+++ RECORDS SUPPLIED +++

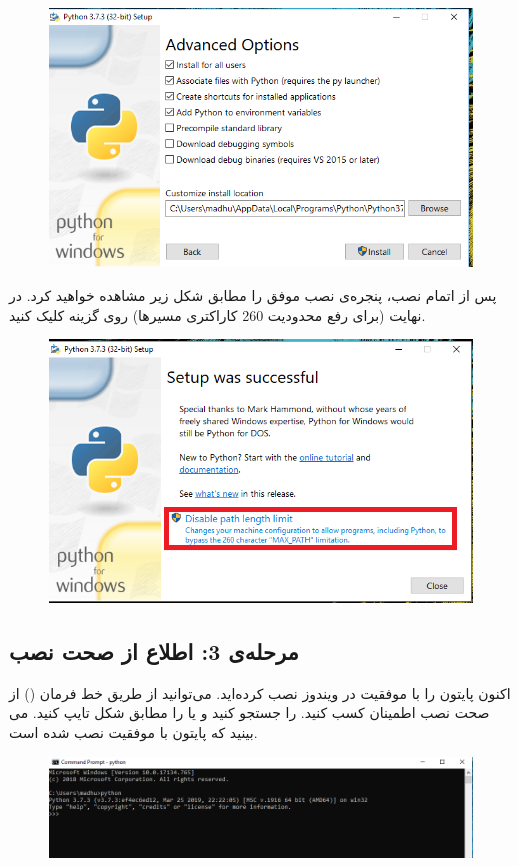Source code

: \documentclass{article}
\begin{document}
\begin{figure}[H]
    \centering
    \includegraphics[width=1.0\textwidth]{figures/4.png}
    \caption
	{}
    \label{fig:fig1}
\end{figure}
پس از اتمام نصب، پنجره‌ی نصب موفق  را مطابق شکل زیر مشاهده خواهید کرد. در نهایت (برای رفع محدودیت 260 کاراکتری مسیرها) روی گزینه  کلیک کنید.
\begin{figure}[H]
    \centering
    \includegraphics[width=1.0\textwidth]{figures/5.png}
    \caption
	{}
    \label{fig:fig1}
\end{figure}

\subsection{مرحله‌ی 3: اطلاع از صحت نصب }
اکنون پایتون را با موفقیت در ویندوز نصب کرده‌اید. می‌توانید از طریق خط فرمان () از صحت نصب  اطمینان کسب کنید.  را جستجو کنید و  یا  را مطابق شکل تایپ کنید. می بینید که پایتون با موفقیت نصب شده است.
\begin{figure}[H]
    \centering
    \includegraphics[width=1.0\textwidth]{figures/6.png}
    \caption
	{}
    \label{fig:fig1}
\end{figure}
\end{document}
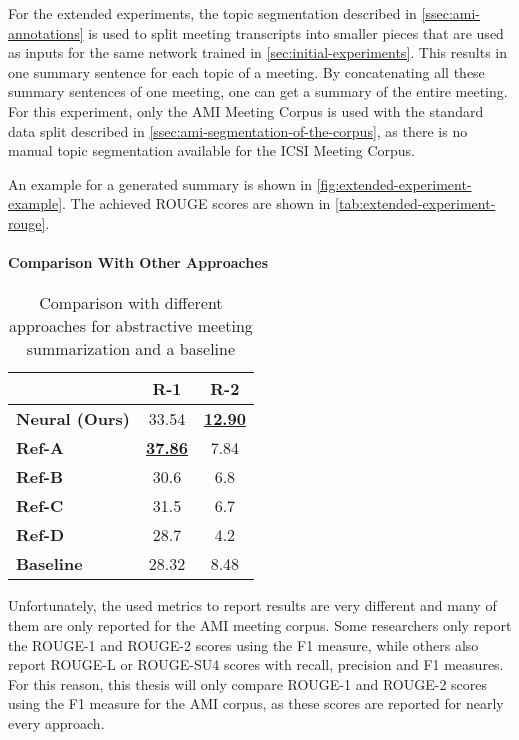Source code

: For the extended experiments, the topic segmentation described in \cref{ssec:ami-annotations} is used to split meeting transcripts into smaller pieces that are used as inputs for the same network trained in \cref{sec:initial-experiments}.
This results in one summary sentence for each topic of a meeting.
By concatenating all these summary sentences of one meeting, one can get a summary of the entire meeting.
For this experiment, only the AMI Meeting Corpus is used with the standard data split described in \cref{ssec:ami-segmentation-of-the-corpus}, as there is no manual topic segmentation available for the ICSI Meeting Corpus. %

An example for a generated summary is shown in \cref{fig:extended-experiment-example}.
The achieved ROUGE scores are shown in \cref{tab:extended-experiment-rouge}.

\paragraph{Comparison With Other Approaches}

\begin{table}[]
\centering
\begin{tabular}{@{}lcc@{}}
\toprule
                       & \textbf{R-1}     & \textbf{R-2}     \\ \midrule
\textbf{Neural (Ours)} & 33.54                & \underline{\textbf{12.90}} \\
\textbf{Ref-A}         & \underline{\textbf{37.86}} & 7.84                 \\
\textbf{Ref-B}         & 30.6                 & 6.8                  \\
\textbf{Ref-C}         & 31.5                 & 6.7                  \\
\textbf{Ref-D}         & 28.7                 & 4.2                  \\
\textbf{Baseline}      & 28.32                & 8.48                 \\ \bottomrule
\end{tabular}
\caption{Comparison with different approaches for abstractive meeting summarization and a baseline}
\label{tab:comparison}
\end{table}

Unfortunately, the used metrics to report results are very different and many of them are only reported for the AMI meeting corpus.
Some researchers only report the ROUGE-1 and ROUGE-2 scores using the F1 measure, while others also report ROUGE-L or ROUGE-SU4 scores with recall, precision and F1 measures.
For this reason, this thesis will only compare ROUGE-1 and ROUGE-2 scores using the F1 measure for the AMI corpus, as these scores are reported for nearly every approach.

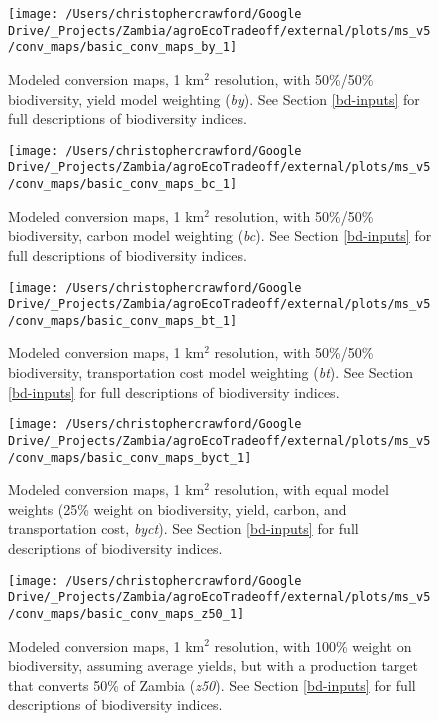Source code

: \documentclass[
]{article}
\begin{document}
\begin{figure}
\texttt{[image: /Users/christophercrawford/Google Drive/\_Projects/Zambia/agroEcoTradeoff/external/plots/ms\_v5/conv\_maps/basic\_conv\_maps\_by\_1]} \caption{Modeled conversion maps, 1 km\(^2\) resolution, with 50\%/50\% biodiversity, yield model weighting (\emph{by}). See Section \ref{bd-inputs} for full descriptions of biodiversity indices.}\label{fig:conv-maps-1-by}
\end{figure}

\begin{figure}
\texttt{[image: /Users/christophercrawford/Google Drive/\_Projects/Zambia/agroEcoTradeoff/external/plots/ms\_v5/conv\_maps/basic\_conv\_maps\_bc\_1]} \caption{Modeled conversion maps, 1 km\(^2\) resolution, with 50\%/50\% biodiversity, carbon model weighting (\emph{bc}). See Section \ref{bd-inputs} for full descriptions of biodiversity indices.}\label{fig:conv-maps-1-bc}
\end{figure}

\begin{figure}
\texttt{[image: /Users/christophercrawford/Google Drive/\_Projects/Zambia/agroEcoTradeoff/external/plots/ms\_v5/conv\_maps/basic\_conv\_maps\_bt\_1]} \caption{Modeled conversion maps, 1 km\(^2\) resolution, with 50\%/50\% biodiversity, transportation cost model weighting (\emph{bt}). See Section \ref{bd-inputs} for full descriptions of biodiversity indices.}\label{fig:conv-maps-1-bt}
\end{figure}

\begin{figure}
\texttt{[image: /Users/christophercrawford/Google Drive/\_Projects/Zambia/agroEcoTradeoff/external/plots/ms\_v5/conv\_maps/basic\_conv\_maps\_byct\_1]} \caption{Modeled conversion maps, 1 km\(^2\) resolution, with equal model weights (25\% weight on biodiversity, yield, carbon, and transportation cost, \emph{byct}). See Section \ref{bd-inputs} for full descriptions of biodiversity indices.}\label{fig:conv-maps-1-byct}
\end{figure}

\begin{figure}
\texttt{[image: /Users/christophercrawford/Google Drive/\_Projects/Zambia/agroEcoTradeoff/external/plots/ms\_v5/conv\_maps/basic\_conv\_maps\_z50\_1]} \caption{Modeled conversion maps, 1 km\(^2\) resolution, with 100\% weight on biodiversity, assuming average yields, but with a production target that converts 50\% of Zambia (\emph{z50}). See Section \ref{bd-inputs} for full descriptions of biodiversity indices.}\label{fig:conv-maps-1-z50}
\end{figure}
\end{document}

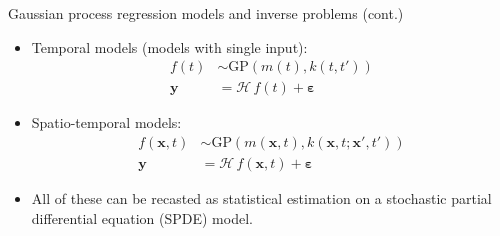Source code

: \documentclass[first=dgreen,second=purple,presentation]{elecslides}
\begin{document}
\begin{frame}{Gaussian process regression models and inverse problems (cont.)}

 \begin{itemize}[<+->]
 \item \alert{Temporal} models (models with single input):
\begin{equation}
\begin{split}
  f(t) &\sim \mathrm{GP}(m(t),k(t,t')) \\
  \mathbf{y} &= \boldsymbol{\mathcal{H}} \, f(t) + \boldsymbol{\varepsilon} %
\end{split}
\nonumber
\end{equation}
 
\item \alert{Spatio-temporal} models:
\begin{equation}
\begin{split}
  f(\mathbf{x},t) &\sim \mathrm{GP}(m(\mathbf{x},t),k(\mathbf{x},t;\mathbf{x}',t')) \\
  \mathbf{y} &= \boldsymbol{\mathcal{H}} \, f(\mathbf{x},t) + \boldsymbol{\varepsilon} %
\end{split}
\nonumber
\end{equation}

\item All of these can be recasted as \alert{statistical estimation on a stochastic partial differential equation (SPDE) model}.

\end{itemize}
\end{frame}
\end{document}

+++

ASSIGNMENT: Reproduce each entry word for word and cut the images.

FINAL ANSWER:
Source code

: \documentclass{article}
\begin{document}
\begin{figure}[H]
    \centering
    \includegraphics[width=1.0\textwidth]{figures/4.png}
    \caption
	{}
    \label{fig:fig1}
\end{figure}
پس از اتمام نصب، پنجره‌ی نصب موفق  را مطابق شکل زیر مشاهده خواهید کرد. در نهایت (برای رفع محدودیت 260 کاراکتری مسیرها) روی گزینه  کلیک کنید.
\begin{figure}[H]
    \centering
    \includegraphics[width=1.0\textwidth]{figures/5.png}
    \caption
	{}
    \label{fig:fig1}
\end{figure}

\subsection{مرحله‌ی 3: اطلاع از صحت نصب }
اکنون پایتون را با موفقیت در ویندوز نصب کرده‌اید. می‌توانید از طریق خط فرمان () از صحت نصب  اطمینان کسب کنید.  را جستجو کنید و  یا  را مطابق شکل تایپ کنید. می بینید که پایتون با موفقیت نصب شده است.
\begin{figure}[H]
    \centering
    \includegraphics[width=1.0\textwidth]{figures/6.png}
    \caption
	{}
    \label{fig:fig1}
\end{figure}
\end{document}
Source code

: For the extended experiments, the topic segmentation described in \cref{ssec:ami-annotations} is used to split meeting transcripts into smaller pieces that are used as inputs for the same network trained in \cref{sec:initial-experiments}.
This results in one summary sentence for each topic of a meeting.
By concatenating all these summary sentences of one meeting, one can get a summary of the entire meeting.
For this experiment, only the AMI Meeting Corpus is used with the standard data split described in \cref{ssec:ami-segmentation-of-the-corpus}, as there is no manual topic segmentation available for the ICSI Meeting Corpus. %

An example for a generated summary is shown in \cref{fig:extended-experiment-example}.
The achieved ROUGE scores are shown in \cref{tab:extended-experiment-rouge}.

\paragraph{Comparison With Other Approaches}

\begin{table}[]
\centering
\begin{tabular}{@{}lcc@{}}
\toprule
                       & \textbf{R-1}     & \textbf{R-2}     \\ \midrule
\textbf{Neural (Ours)} & 33.54                & \underline{\textbf{12.90}} \\
\textbf{Ref-A}         & \underline{\textbf{37.86}} & 7.84                 \\
\textbf{Ref-B}         & 30.6                 & 6.8                  \\
\textbf{Ref-C}         & 31.5                 & 6.7                  \\
\textbf{Ref-D}         & 28.7                 & 4.2                  \\
\textbf{Baseline}      & 28.32                & 8.48                 \\ \bottomrule
\end{tabular}
\caption{Comparison with different approaches for abstractive meeting summarization and a baseline}
\label{tab:comparison}
\end{table}

Unfortunately, the used metrics to report results are very different and many of them are only reported for the AMI meeting corpus.
Some researchers only report the ROUGE-1 and ROUGE-2 scores using the F1 measure, while others also report ROUGE-L or ROUGE-SU4 scores with recall, precision and F1 measures.
For this reason, this thesis will only compare ROUGE-1 and ROUGE-2 scores using the F1 measure for the AMI corpus, as these scores are reported for nearly every approach.

Source code

: \documentclass[
]{article}
\begin{document}
\begin{figure}
\texttt{[image: /Users/christophercrawford/Google Drive/\_Projects/Zambia/agroEcoTradeoff/external/plots/ms\_v5/conv\_maps/basic\_conv\_maps\_by\_1]} \caption{Modeled conversion maps, 1 km\(^2\) resolution, with 50\%/50\% biodiversity, yield model weighting (\emph{by}). See Section \ref{bd-inputs} for full descriptions of biodiversity indices.}\label{fig:conv-maps-1-by}
\end{figure}

\begin{figure}
\texttt{[image: /Users/christophercrawford/Google Drive/\_Projects/Zambia/agroEcoTradeoff/external/plots/ms\_v5/conv\_maps/basic\_conv\_maps\_bc\_1]} \caption{Modeled conversion maps, 1 km\(^2\) resolution, with 50\%/50\% biodiversity, carbon model weighting (\emph{bc}). See Section \ref{bd-inputs} for full descriptions of biodiversity indices.}\label{fig:conv-maps-1-bc}
\end{figure}

\begin{figure}
\texttt{[image: /Users/christophercrawford/Google Drive/\_Projects/Zambia/agroEcoTradeoff/external/plots/ms\_v5/conv\_maps/basic\_conv\_maps\_bt\_1]} \caption{Modeled conversion maps, 1 km\(^2\) resolution, with 50\%/50\% biodiversity, transportation cost model weighting (\emph{bt}). See Section \ref{bd-inputs} for full descriptions of biodiversity indices.}\label{fig:conv-maps-1-bt}
\end{figure}

\begin{figure}
\texttt{[image: /Users/christophercrawford/Google Drive/\_Projects/Zambia/agroEcoTradeoff/external/plots/ms\_v5/conv\_maps/basic\_conv\_maps\_byct\_1]} \caption{Modeled conversion maps, 1 km\(^2\) resolution, with equal model weights (25\% weight on biodiversity, yield, carbon, and transportation cost, \emph{byct}). See Section \ref{bd-inputs} for full descriptions of biodiversity indices.}\label{fig:conv-maps-1-byct}
\end{figure}

\begin{figure}
\texttt{[image: /Users/christophercrawford/Google Drive/\_Projects/Zambia/agroEcoTradeoff/external/plots/ms\_v5/conv\_maps/basic\_conv\_maps\_z50\_1]} \caption{Modeled conversion maps, 1 km\(^2\) resolution, with 100\% weight on biodiversity, assuming average yields, but with a production target that converts 50\% of Zambia (\emph{z50}). See Section \ref{bd-inputs} for full descriptions of biodiversity indices.}\label{fig:conv-maps-1-z50}
\end{figure}
\end{document}

Source code

: \documentclass[first=dgreen,second=purple,presentation]{elecslides}
\begin{document}
\begin{frame}{Gaussian process regression models and inverse problems (cont.)}

 \begin{itemize}[<+->]
 \item \alert{Temporal} models (models with single input):
\begin{equation}
\begin{split}
  f(t) &\sim \mathrm{GP}(m(t),k(t,t')) \\
  \mathbf{y} &= \boldsymbol{\mathcal{H}} \, f(t) + \boldsymbol{\varepsilon} %
\end{split}
\nonumber
\end{equation}
 
\item \alert{Spatio-temporal} models:
\begin{equation}
\begin{split}
  f(\mathbf{x},t) &\sim \mathrm{GP}(m(\mathbf{x},t),k(\mathbf{x},t;\mathbf{x}',t')) \\
  \mathbf{y} &= \boldsymbol{\mathcal{H}} \, f(\mathbf{x},t) + \boldsymbol{\varepsilon} %
\end{split}
\nonumber
\end{equation}

\item All of these can be recasted as \alert{statistical estimation on a stochastic partial differential equation (SPDE) model}.

\end{itemize}
\end{frame}
\end{document}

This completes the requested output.